> _PROBLEM TO SOLVE_:
Track down every line below that holds "history" and copy it.

(Stored dataset items)

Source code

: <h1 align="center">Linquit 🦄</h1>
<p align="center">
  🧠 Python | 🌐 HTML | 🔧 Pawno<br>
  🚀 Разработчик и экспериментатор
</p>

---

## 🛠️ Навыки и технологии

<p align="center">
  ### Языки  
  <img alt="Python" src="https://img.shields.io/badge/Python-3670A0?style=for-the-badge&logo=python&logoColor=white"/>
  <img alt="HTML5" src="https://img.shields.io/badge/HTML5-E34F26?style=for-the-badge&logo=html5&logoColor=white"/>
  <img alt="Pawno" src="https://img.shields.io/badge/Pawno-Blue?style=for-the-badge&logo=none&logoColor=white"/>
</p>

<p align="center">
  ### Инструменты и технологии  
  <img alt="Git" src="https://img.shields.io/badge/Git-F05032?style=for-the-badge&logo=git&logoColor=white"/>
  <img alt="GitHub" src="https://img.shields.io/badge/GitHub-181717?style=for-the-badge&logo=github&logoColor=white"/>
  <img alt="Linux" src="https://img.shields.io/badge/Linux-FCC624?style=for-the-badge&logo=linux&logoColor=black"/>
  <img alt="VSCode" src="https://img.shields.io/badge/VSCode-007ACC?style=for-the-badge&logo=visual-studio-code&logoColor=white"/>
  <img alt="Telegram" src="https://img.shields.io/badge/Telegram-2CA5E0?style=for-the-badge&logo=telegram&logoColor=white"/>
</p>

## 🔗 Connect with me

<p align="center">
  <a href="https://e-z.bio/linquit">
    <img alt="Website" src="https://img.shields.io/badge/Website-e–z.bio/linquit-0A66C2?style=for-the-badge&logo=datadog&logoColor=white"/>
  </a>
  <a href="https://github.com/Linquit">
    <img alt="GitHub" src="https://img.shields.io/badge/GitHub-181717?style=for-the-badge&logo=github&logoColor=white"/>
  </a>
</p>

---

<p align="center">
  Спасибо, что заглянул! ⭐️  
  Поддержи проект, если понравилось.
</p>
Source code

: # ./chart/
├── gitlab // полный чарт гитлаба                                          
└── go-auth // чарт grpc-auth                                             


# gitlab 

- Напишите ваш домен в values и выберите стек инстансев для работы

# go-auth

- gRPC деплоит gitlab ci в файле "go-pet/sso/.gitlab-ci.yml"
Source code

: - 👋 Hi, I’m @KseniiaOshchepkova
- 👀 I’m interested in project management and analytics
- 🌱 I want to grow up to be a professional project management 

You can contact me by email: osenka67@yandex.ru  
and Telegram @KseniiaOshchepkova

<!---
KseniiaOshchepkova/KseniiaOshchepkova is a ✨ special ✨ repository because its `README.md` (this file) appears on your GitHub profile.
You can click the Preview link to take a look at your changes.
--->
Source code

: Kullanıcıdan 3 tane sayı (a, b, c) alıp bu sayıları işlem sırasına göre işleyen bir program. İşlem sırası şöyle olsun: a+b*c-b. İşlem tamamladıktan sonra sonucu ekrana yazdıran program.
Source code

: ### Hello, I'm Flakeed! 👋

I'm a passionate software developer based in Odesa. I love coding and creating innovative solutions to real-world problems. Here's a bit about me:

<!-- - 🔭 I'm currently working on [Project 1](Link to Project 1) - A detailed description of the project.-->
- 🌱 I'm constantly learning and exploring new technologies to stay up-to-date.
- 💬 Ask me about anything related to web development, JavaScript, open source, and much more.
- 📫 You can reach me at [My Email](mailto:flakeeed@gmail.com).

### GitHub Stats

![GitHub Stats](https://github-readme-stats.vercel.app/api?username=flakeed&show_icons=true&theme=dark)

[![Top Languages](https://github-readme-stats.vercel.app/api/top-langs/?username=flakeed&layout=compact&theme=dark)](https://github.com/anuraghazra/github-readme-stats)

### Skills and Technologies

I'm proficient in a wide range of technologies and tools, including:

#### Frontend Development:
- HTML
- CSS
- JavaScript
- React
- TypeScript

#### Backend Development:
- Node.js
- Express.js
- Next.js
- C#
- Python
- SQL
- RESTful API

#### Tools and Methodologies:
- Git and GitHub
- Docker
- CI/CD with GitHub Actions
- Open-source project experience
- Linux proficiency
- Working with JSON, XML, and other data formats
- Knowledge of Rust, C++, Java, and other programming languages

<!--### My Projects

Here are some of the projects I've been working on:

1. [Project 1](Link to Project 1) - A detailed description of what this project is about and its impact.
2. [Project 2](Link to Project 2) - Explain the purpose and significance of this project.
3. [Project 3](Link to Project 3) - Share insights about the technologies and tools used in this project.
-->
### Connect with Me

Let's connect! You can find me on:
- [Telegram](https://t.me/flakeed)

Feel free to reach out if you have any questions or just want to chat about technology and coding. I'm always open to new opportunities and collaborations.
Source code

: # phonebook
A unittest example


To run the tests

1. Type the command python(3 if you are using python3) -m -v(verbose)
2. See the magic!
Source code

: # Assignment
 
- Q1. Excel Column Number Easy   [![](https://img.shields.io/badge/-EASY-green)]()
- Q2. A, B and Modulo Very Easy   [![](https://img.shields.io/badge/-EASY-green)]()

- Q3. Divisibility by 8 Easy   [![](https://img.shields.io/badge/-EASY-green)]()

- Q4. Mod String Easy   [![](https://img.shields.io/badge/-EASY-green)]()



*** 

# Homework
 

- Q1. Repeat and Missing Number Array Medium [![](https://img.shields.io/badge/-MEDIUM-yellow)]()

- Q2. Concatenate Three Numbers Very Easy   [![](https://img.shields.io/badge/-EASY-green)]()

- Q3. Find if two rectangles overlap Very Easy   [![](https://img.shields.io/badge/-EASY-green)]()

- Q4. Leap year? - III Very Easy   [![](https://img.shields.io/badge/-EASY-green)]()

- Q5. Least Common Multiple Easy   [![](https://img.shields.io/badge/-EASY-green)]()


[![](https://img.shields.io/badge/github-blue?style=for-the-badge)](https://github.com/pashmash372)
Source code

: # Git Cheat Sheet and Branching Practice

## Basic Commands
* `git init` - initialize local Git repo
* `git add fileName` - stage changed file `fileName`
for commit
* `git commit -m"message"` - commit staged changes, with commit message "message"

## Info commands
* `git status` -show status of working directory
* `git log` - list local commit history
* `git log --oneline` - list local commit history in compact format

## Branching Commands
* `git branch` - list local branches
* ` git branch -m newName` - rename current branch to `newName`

> _RESULT OF THE EXERCISE_:
* `git log` - list local commit history
* `git log --oneline` - list local commit history in compact format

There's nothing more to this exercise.